──────── LISTED ENTRIES
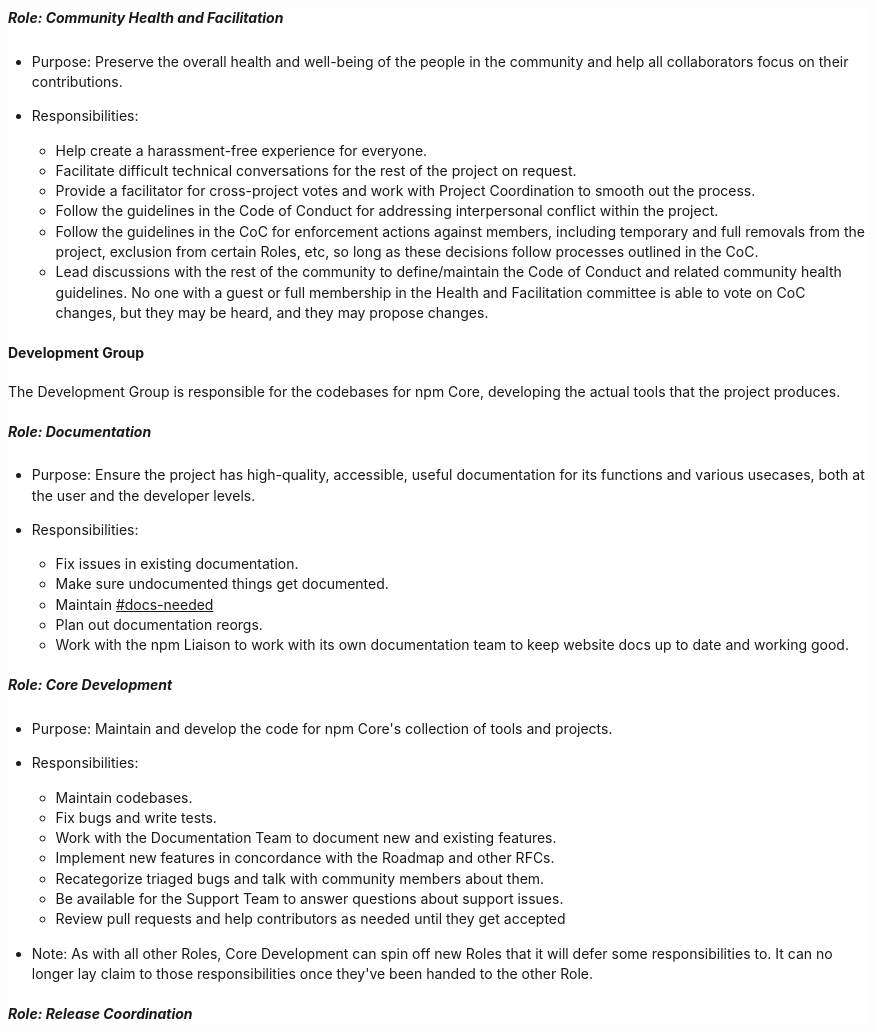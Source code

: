 ##### Role: Community Health and Facilitation

* Purpose: Preserve the overall health and well-being of the people in the community and help all collaborators focus on their contributions.

* Responsibilities:
  * Help create a harassment-free experience for everyone.
  * Facilitate difficult technical conversations for the rest of the project on request.
  * Provide a facilitator for cross-project votes and work with Project Coordination to smooth out the process.
  * Follow the guidelines in the Code of Conduct for addressing interpersonal conflict within the project.
  * Follow the guidelines in the CoC for enforcement actions against members, including temporary and full removals from the project, exclusion from certain Roles, etc, so long as these decisions follow processes outlined in the CoC.
  * Lead discussions with the rest of the community to define/maintain the Code of Conduct and related community health guidelines. No one with a guest or full membership in the Health and Facilitation committee is able to vote on CoC changes, but they may be heard, and they may propose changes.

#### Development Group

The Development Group is responsible for the codebases for npm Core, developing
the actual tools that the project produces.

##### Role: Documentation

* Purpose: Ensure the project has high-quality, accessible, useful documentation for its functions and various usecases, both at the user and the developer levels.

* Responsibilities:
  * Fix issues in existing documentation.
  * Make sure undocumented things get documented.
  * Maintain [#docs-needed](https://npm.community/c/docs-needed)
  * Plan out documentation reorgs.
  * Work with the npm Liaison to work with its own documentation team to keep website docs up to date and working good.

##### Role: Core Development

* Purpose: Maintain and develop the code for npm Core's collection of tools and projects.

* Responsibilities:
  * Maintain codebases.
  * Fix bugs and write tests.
  * Work with the Documentation Team to document new and existing features.
  * Implement new features in concordance with the Roadmap and other RFCs.
  * Recategorize triaged bugs and talk with community members about them.
  * Be available for the Support Team to answer questions about support issues.
  * Review pull requests and help contributors as needed until they get accepted

* Note: As with all other Roles, Core Development can spin off new Roles that it will defer some responsibilities to. It can no longer lay claim to those responsibilities once they've been handed to the other Role.

##### Role: Release Coordination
────────────────
WORK REQUEST |
Hand back the data exactly as it appears, with all pictures cut.

ANSWER SECTION |
Source code

: ##### Role: Community Health and Facilitation

* Purpose: Preserve the overall health and well-being of the people in the community and help all collaborators focus on their contributions.

* Responsibilities:
  * Help create a harassment-free experience for everyone.
  * Facilitate difficult technical conversations for the rest of the project on request.
  * Provide a facilitator for cross-project votes and work with Project Coordination to smooth out the process.
  * Follow the guidelines in the Code of Conduct for addressing interpersonal conflict within the project.
  * Follow the guidelines in the CoC for enforcement actions against members, including temporary and full removals from the project, exclusion from certain Roles, etc, so long as these decisions follow processes outlined in the CoC.
  * Lead discussions with the rest of the community to define/maintain the Code of Conduct and related community health guidelines. No one with a guest or full membership in the Health and Facilitation committee is able to vote on CoC changes, but they may be heard, and they may propose changes.

#### Development Group

The Development Group is responsible for the codebases for npm Core, developing
the actual tools that the project produces.

##### Role: Documentation

* Purpose: Ensure the project has high-quality, accessible, useful documentation for its functions and various usecases, both at the user and the developer levels.

* Responsibilities:
  * Fix issues in existing documentation.
  * Make sure undocumented things get documented.
  * Maintain [#docs-needed](https://npm.community/c/docs-needed)
  * Plan out documentation reorgs.
  * Work with the npm Liaison to work with its own documentation team to keep website docs up to date and working good.

##### Role: Core Development

* Purpose: Maintain and develop the code for npm Core's collection of tools and projects.

* Responsibilities:
  * Maintain codebases.
  * Fix bugs and write tests.
  * Work with the Documentation Team to document new and existing features.
  * Implement new features in concordance with the Roadmap and other RFCs.
  * Recategorize triaged bugs and talk with community members about them.
  * Be available for the Support Team to answer questions about support issues.
  * Review pull requests and help contributors as needed until they get accepted

* Note: As with all other Roles, Core Development can spin off new Roles that it will defer some responsibilities to. It can no longer lay claim to those responsibilities once they've been handed to the other Role.

##### Role: Release Coordination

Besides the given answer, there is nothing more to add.